USSEC hosted the two-day investment workshop to outline investment opportunities in all segments of the production and market chain. There were discussion sessions and panels during the seminar. Different topics were discussed during the presentations and panels, such as technical presentations by aqua experts, regulatory issues by government officials, investment opportunities by regional investors, investment funds available by venture capital investors, and market opportunities by buyers of seafood from the U.S. and the Americas region. Daily business sessions took place among the participants, which achieved concrete opportunities for producers, buyers, technicians, and government officials.
The first day’s agenda focused on the aquaculture business, overview, opportunities, and challenges as well as advances on technology and innovation. The experts reported on trends in production, technology, sustainability, weather impact, aquaculture animal welfare, nutrition, and research priorities for aquaculture expansion. USSEC aquaculture consultants and U.S. soy grower leaders welcomed the attendees and gave a summary of U.S. soy production, emphasizing the sustainability protocol.
Day two focused on information of seafood supplies, market access, processing situation, finance, and banking and investment opportunities. Case studies of successful marketing of seafood in the Mexico and U.S. were presented. Finally, banking experts and financial representatives addressed topics related to the financial opportunities available in the industry for investors interested in investing in the aquaculture industry as a good opportunity for both. The issues related to investment risk that can be given to investing in this industry as well as the opportunities with insures for the industry were also presented. To close the journey of presentations, the USSEC representative from Southeast Asia talked about the current situation of marine fish culture in Asia, trends, and markets.

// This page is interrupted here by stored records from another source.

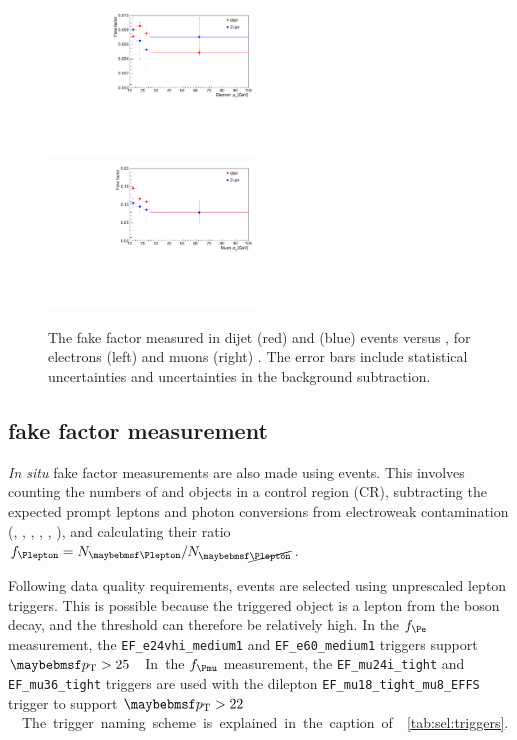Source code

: \begin{figure}
	\includegraphics[width=0.495\textwidth]{custom_images/wjets/ff_el_data}
	\hfill
	\includegraphics[width=0.495\textwidth]{custom_images/wjets/ff_mu_data}
	\caption{The fake factor measured in dijet (red) and \Zjets (blue) events versus \pt, 
	for electrons (left) and muons (right) \cite{BackgroundNote}. The error bars include 
	statistical uncertainties and uncertainties in the background subtraction.}
	\label{fig:wjets:ff_data}
\end{figure}



\subsection{\Zjets fake factor measurement}
\label{sec:wjets:zjet_ff}

\textit{In situ} fake factor measurements are also made using \Zjets events. This 
involves counting the numbers of \id{\Plepton} and \antiid{\Plepton} objects in a \Zjets 
control region (CR), subtracting the expected prompt leptons and photon conversions from 
electroweak contamination (\Zgamma, \ZZ, \Zgstar, \Wgamma, \WZ, \Wgstar), and calculating 
their ratio $f_{\Plepton} = N_{\id{\Plepton}} / N_{\antiid{\Plepton}}$.

Following data quality requirements, events are selected using unprescaled lepton 
triggers. This is possible because the triggered object is a lepton from the \PZ boson 
decay, and the \pt threshold can therefore be relatively high. In the $f_{\Pe}$ 
measurement, the \verb|EF_e24vhi_medium1| and \verb|EF_e60_medium1| triggers support 
\unit{$\pt > 25$}{\GeV}. In the $f_{\Pmu}$ measurement, the \verb|EF_mu24i_tight| and 
\verb|EF_mu36_tight| triggers are used with the dilepton \verb|EF_mu18_tight_mu8_EFFS| 
trigger to support \unit{$\pt > 22$}{\GeV}. The trigger naming scheme is explained in the 
caption of \Table~\ref{tab:sel:triggers}.

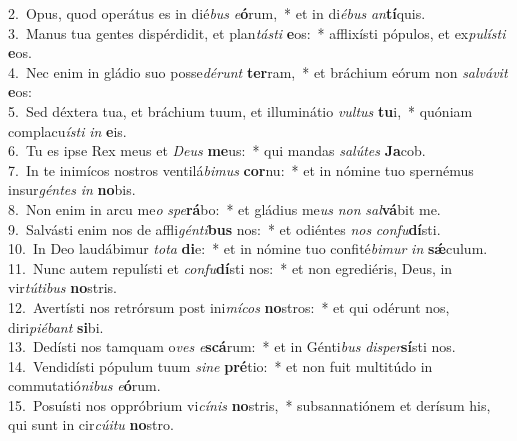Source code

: {2.~}Opus, quod operátus es in dié\textit{bus} \textit{e}\textbf{ó}rum,~* et in di\textit{é}\textit{bus} \textit{an}\textbf{tí}quis.\\
{3.~}Manus tua gentes dispérdidit, et plan\textit{tá}\textit{sti} \textbf{e}os:~* afflixísti pópulos, et ex\textit{pu}\textit{lí}\textit{sti} \textbf{e}os.\\
{4.~}Nec enim in gládio suo posse\textit{dé}\textit{runt} \textbf{ter}ram,~* et bráchium eórum non \textit{sal}\textit{vá}\textit{vit} \textbf{e}os:\\
{5.~}Sed déxtera tua, et bráchium tuum, et illuminátio \textit{vul}\textit{tus} \textbf{tu}i,~* quóniam complacu\textit{í}\textit{sti} \textit{in} \textbf{e}is.\\
{6.~}Tu es ipse Rex meus et \textit{De}\textit{us} \textbf{me}us:~* qui mandas \textit{sa}\textit{lú}\textit{tes} \textbf{Ja}cob.\\
{7.~}In te inimícos nostros ventilá\textit{bi}\textit{mus} \textbf{cor}nu:~* et in nómine tuo spernémus insur\textit{gén}\textit{tes} \textit{in} \textbf{no}bis.\\
{8.~}Non enim in arcu me\textit{o} \textit{spe}\textbf{rá}bo:~* et gládius me\textit{us} \textit{non} \textit{sal}\textbf{vá}bit me.\\
{9.~}Salvásti enim nos de affli\textit{gén}\textit{ti}\textbf{bus} nos:~* et odiéntes \textit{nos} \textit{con}\textit{fu}\textbf{dí}sti.\\
{10.~}In Deo laudábimur \textit{to}\textit{ta} \textbf{di}e:~* et in nómine tuo confité\textit{bi}\textit{mur} \textit{in} \textbf{sǽ}culum.\\
{11.~}Nunc autem repulísti et \textit{con}\textit{fu}\textbf{dí}sti nos:~* et non egrediéris, Deus, in vir\textit{tú}\textit{ti}\textit{bus} \textbf{no}stris.\\
{12.~}Avertísti nos retrórsum post ini\textit{mí}\textit{cos} \textbf{no}stros:~* et qui odérunt nos, diri\textit{pi}\textit{é}\textit{bant} \textbf{si}bi.\\
{13.~}Dedísti nos tamquam o\textit{ves} \textit{e}\textbf{scá}rum:~* et in Génti\textit{bus} \textit{di}\textit{sper}\textbf{sí}sti nos.\\
{14.~}Vendidísti pópulum tuum \textit{si}\textit{ne} \textbf{pré}tio:~* et non fuit multitúdo in commutatió\textit{ni}\textit{bus} \textit{e}\textbf{ó}rum.\\
{15.~}Posuísti nos oppróbrium vi\textit{cí}\textit{nis} \textbf{no}stris,~* subsannatiónem et derísum his, qui sunt in cir\textit{cú}\textit{i}\textit{tu} \textbf{no}stro.\\

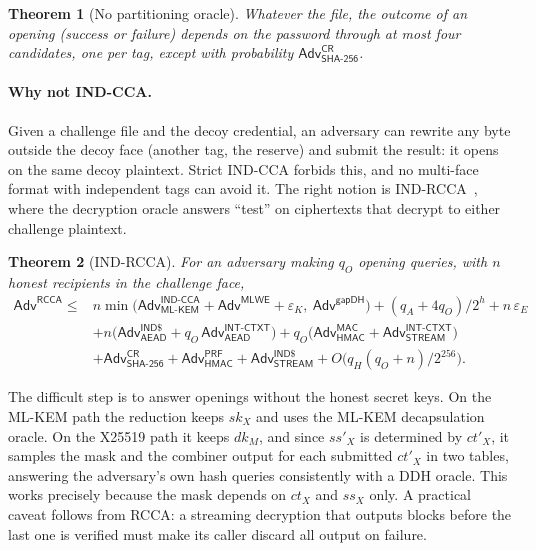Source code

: \documentclass[11pt,a4paper]{article}
\newtheorem{theorem}{Theorem}
\theoremstyle{definition}
\theoremstyle{remark}
\newcommand{\Adv}{\mathsf{Adv}}
\newcommand{\HMAC}{\mathsf{HMAC}}
\newcommand{\AEAD}{\mathsf{AEAD}}
\begin{document}
\begin{theorem}[No partitioning oracle]
Whatever the file, the outcome of an opening (success or failure) depends on the password through at most four candidates, one per tag, except with probability $\Adv^{\mathsf{CR}}_{\mathsf{SHA\text{-}256}}$.
\end{theorem}

\paragraph{Why not IND-CCA.} Given a challenge file and the decoy credential, an adversary can rewrite any byte outside the decoy face (another tag, the reserve) and submit the result: it opens on the same decoy plaintext. Strict IND-CCA forbids this, and no multi-face format with independent tags can avoid it. The right notion is IND-RCCA~\cite{rcca}, where the decryption oracle answers ``test'' on ciphertexts that decrypt to either challenge plaintext.

\begin{theorem}[IND-RCCA]
\label{thm:rcca}
For an adversary making $q_O$ opening queries, with $n$ honest recipients in the challenge face,
\begin{align*}
\Adv^{\mathsf{RCCA}} \le{}& n\min\!\big(\Adv^{\mathsf{IND\text{-}CCA}}_{\mathsf{ML\text{-}KEM}} + \Adv^{\mathsf{MLWE}} + \varepsilon_K,\ \Adv^{\mathsf{gapDH}}\big) + (q_A + 4q_O)/2^h + n\,\varepsilon_E \\
&+ n\big(\Adv^{\mathsf{IND\$}}_{\AEAD} + q_O\,\Adv^{\mathsf{INT\text{-}CTXT}}_{\AEAD}\big) + q_O\big(\Adv^{\mathsf{MAC}}_{\HMAC} + \Adv^{\mathsf{INT\text{-}CTXT}}_{\mathsf{STREAM}}\big) \\
&+ \Adv^{\mathsf{CR}}_{\mathsf{SHA\text{-}256}} + \Adv^{\mathsf{PRF}}_{\HMAC} + \Adv^{\mathsf{IND\$}}_{\mathsf{STREAM}} + O\big(q_H(q_O+n)/2^{256}\big).
\end{align*}
\end{theorem}

The difficult step is to answer openings without the honest secret keys. On the ML-KEM path the reduction keeps $sk_X$ and uses the ML-KEM decapsulation oracle. On the X25519 path it keeps $dk_M$, and since $ss'_X$ is determined by $ct'_X$, it samples the mask and the combiner output for each submitted $ct'_X$ in two tables, answering the adversary's own hash queries consistently with a DDH oracle. This works precisely because the mask depends on $ct_X$ and $ss_X$ only. A practical caveat follows from RCCA: a streaming decryption that outputs blocks before the last one is verified must make its caller discard all output on failure.
\end{document}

At the end of the workshop a general panel of discussion with experts, speakers, and guests elaborated on final conclusions and letter of compromises to develop over the coming years. The group concluded that opportunities for innovation and collaboration are mainly reaching financing, correct regulation, environmental commitment, health transparency, innovation and efficiency, as well as product differentiation, that will set the standards for a sustainable and profitable growth of mariculture in the Americas region.
USSEC will continue supporting the sustainable growth of the aquaculture industry around the world as a source of animal protein production for humanity.